# Deer taken in Trinity Texas?



## Jimmydean (Jan 31, 2012)

What have you shot in Trinity Texas area? Just got on a lease there and wondering what to look forward too!


----------



## royboy42 (Apr 28, 2007)

Have a buddy that hunts up there outside of Huntsville. Some nice bucks, especially along river and creek bottoms....but alot of people shooting at them!


----------



## Instigator (Jul 6, 2004)

*It always depends, but*

I'm on a place just north of Trinity and we have some pretty respectable deer. To give you an example my wife passed on this one because he would be better next year and she had seen better ones at a distance. Granted, we're on a big place with a quality situation but it is low fence and in your neighborhood. If you have enough acreage and decent neighbors it could be a lot of fun.


----------



## clint623 (Jan 31, 2012)

A buddy of mine hunts not to far from trinity and he shot a 170 b&c last year. I'll steal a pic off his Facebook later on.

---
I am here: http://tapatalk.com/map.php?oqgkem


----------



## clint623 (Jan 31, 2012)

I don't know why it's so blurry.

---
I am here: http://tapatalk.com/map.php?puxrov


----------



## Jimmydean (Jan 31, 2012)

Thanks all who posted. Looking good!


----------



## CoastalOutfitters (Aug 20, 2004)

hunted there 3 seasons

a few points

lots of stray dogs and poachers
don't ever pass a solid buck, if you really want him shoot him , many of ours were never seen again
the doe season is short in that county, remember that
once the leaves drop after cold weather hunting gets really tough
millions of old spikes..............shoot em

there were some great deer there and some way bigger than hill co deer because a northern strain was introduced there in the 40's

main rut is really early , might be a good excuse to bow hunt


----------



## Whitebassfisher (May 4, 2007)

Instigator said:


> I'm on a place just north of Trinity and we have some pretty respectable deer. To give you an example my wife passed on this one because he would be better next year and she had seen better ones at a distance. Granted, we're on a big place with a quality situation but it is low fence and in your neighborhood. If you have enough acreage and decent neighbors it could be a lot of fun.

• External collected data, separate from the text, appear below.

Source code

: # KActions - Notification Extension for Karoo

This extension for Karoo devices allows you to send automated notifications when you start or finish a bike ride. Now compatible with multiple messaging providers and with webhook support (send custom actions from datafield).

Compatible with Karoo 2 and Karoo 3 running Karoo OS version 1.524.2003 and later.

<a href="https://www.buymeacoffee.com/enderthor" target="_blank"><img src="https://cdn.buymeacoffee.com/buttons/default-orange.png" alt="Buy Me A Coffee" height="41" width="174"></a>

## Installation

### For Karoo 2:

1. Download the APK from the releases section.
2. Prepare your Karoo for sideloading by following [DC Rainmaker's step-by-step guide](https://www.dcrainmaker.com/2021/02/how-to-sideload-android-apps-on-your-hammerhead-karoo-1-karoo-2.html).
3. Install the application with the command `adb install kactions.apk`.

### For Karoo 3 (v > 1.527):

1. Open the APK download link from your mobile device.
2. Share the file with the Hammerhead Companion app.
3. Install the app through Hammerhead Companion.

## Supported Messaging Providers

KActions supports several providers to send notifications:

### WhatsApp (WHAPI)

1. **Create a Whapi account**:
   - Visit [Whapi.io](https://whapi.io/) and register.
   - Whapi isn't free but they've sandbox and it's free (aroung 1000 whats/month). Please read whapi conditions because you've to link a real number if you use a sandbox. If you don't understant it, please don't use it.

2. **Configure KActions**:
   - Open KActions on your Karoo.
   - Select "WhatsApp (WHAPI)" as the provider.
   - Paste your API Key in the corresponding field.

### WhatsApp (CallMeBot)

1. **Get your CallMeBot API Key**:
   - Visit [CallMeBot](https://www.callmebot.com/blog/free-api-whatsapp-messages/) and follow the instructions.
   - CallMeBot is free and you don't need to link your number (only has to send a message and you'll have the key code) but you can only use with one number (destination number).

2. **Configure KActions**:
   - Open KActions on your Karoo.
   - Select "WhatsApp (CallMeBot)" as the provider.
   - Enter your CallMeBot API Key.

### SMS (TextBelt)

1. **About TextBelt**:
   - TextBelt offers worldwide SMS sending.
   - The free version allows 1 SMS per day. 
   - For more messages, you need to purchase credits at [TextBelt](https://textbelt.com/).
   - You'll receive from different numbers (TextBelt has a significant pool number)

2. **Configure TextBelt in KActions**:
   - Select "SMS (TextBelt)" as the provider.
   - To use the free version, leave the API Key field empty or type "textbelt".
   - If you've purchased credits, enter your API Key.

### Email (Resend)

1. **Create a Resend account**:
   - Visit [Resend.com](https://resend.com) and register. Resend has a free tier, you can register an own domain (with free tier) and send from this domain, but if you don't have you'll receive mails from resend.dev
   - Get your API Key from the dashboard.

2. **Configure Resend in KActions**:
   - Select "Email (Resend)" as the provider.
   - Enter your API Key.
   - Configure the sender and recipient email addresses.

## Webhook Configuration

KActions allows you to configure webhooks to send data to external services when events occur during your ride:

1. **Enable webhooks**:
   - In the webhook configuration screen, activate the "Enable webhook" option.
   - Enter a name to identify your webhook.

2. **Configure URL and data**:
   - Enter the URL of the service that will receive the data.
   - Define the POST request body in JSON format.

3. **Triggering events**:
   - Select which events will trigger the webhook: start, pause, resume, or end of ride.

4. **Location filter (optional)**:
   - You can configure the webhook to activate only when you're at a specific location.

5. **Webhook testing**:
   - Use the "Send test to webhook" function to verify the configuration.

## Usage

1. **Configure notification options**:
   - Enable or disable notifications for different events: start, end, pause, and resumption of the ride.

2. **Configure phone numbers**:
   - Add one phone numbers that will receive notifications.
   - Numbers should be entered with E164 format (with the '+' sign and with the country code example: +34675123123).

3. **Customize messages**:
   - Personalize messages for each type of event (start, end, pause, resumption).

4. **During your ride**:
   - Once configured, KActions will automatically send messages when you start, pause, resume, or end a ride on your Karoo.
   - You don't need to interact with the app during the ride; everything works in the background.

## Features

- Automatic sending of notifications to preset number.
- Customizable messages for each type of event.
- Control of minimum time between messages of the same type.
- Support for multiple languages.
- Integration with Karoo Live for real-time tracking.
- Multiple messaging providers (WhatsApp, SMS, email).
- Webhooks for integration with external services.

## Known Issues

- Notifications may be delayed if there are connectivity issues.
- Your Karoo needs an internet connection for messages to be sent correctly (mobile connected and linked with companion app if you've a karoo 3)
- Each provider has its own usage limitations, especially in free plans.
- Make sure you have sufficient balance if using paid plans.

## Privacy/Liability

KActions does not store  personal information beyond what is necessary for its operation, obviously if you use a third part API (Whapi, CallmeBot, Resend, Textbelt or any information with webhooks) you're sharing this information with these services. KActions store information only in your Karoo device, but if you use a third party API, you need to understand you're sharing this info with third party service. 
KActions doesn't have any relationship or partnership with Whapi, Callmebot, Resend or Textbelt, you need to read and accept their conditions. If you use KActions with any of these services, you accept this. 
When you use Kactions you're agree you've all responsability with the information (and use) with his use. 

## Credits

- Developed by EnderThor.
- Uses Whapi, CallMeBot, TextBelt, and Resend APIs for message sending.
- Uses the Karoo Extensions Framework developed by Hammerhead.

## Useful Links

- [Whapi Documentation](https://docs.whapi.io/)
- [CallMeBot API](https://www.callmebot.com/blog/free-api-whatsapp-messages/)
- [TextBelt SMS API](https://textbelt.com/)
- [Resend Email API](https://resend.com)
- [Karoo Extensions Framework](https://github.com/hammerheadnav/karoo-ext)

To have a good enough lease to pass on deer like this is great. To have a wife who will enjoy nature with you is beyond awesome! Congrats to you!


----------



## Ole Big (Aug 10, 2009)

trinity county


----------



## Spex (Aug 20, 2009)

I have been hunting High and Low for a decent deer lease in Trinity county or surrounding counties where do I sign ? :help:


----------



## ADub in T.C. (Nov 17, 2009)

Both of these deer were shot in Trinity county this past season. These are typical of the deer we see every year.


----------



## Jimmydean (Jan 31, 2012)

Great pics guys... thanks for taking the time to share


----------



## Wedge (Apr 29, 2005)

*My best 'un*

140 class ten point. It was on the Walker County side of the river. I hunted Trinity as a kid. We had a place that backed up to Tantabogue and WhiteRock creek. Excellent hunting to say the least.


----------